• **DIRECTIONS**
Include in the output exactly the lines from the opening of the data through the line containing "using the multi-threaded scheduler", and nothing more.

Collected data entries
* * * * * * *

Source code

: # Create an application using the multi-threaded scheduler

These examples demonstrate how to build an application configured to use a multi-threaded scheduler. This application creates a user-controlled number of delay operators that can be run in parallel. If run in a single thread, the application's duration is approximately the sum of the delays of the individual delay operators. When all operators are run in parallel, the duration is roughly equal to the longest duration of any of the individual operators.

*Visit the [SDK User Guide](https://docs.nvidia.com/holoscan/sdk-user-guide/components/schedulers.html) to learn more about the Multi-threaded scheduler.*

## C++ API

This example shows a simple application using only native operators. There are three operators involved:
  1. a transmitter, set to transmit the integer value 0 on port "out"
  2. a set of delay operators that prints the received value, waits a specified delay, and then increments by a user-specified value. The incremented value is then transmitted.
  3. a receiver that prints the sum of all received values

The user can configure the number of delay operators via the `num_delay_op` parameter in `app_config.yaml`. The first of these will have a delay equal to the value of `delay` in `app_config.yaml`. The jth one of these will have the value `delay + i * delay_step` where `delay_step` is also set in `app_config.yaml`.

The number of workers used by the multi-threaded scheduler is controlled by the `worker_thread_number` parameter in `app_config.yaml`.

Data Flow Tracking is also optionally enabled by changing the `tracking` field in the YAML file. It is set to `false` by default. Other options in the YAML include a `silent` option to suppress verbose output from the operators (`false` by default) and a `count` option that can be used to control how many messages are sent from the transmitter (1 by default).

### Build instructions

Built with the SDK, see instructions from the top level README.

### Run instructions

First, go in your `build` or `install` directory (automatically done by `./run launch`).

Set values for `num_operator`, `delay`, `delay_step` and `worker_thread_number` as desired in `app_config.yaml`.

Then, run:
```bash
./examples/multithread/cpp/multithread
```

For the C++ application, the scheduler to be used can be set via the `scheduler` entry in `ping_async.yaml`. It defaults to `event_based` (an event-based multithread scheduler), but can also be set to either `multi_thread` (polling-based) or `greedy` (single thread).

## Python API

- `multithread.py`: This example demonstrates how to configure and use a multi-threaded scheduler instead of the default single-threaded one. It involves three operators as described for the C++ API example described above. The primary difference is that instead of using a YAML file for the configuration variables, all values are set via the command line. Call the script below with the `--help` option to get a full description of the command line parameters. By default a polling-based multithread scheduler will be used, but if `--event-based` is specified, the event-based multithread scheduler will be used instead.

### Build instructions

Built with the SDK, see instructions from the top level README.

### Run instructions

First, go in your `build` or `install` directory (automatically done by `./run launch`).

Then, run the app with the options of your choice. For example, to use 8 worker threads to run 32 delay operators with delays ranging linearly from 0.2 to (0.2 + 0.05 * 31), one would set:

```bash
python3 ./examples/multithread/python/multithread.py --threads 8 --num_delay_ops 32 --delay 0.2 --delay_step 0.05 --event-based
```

* * * * * * *

• **RESULT OF THIS EXERCISE**
Source code

: # Create an application using the multi-threaded scheduler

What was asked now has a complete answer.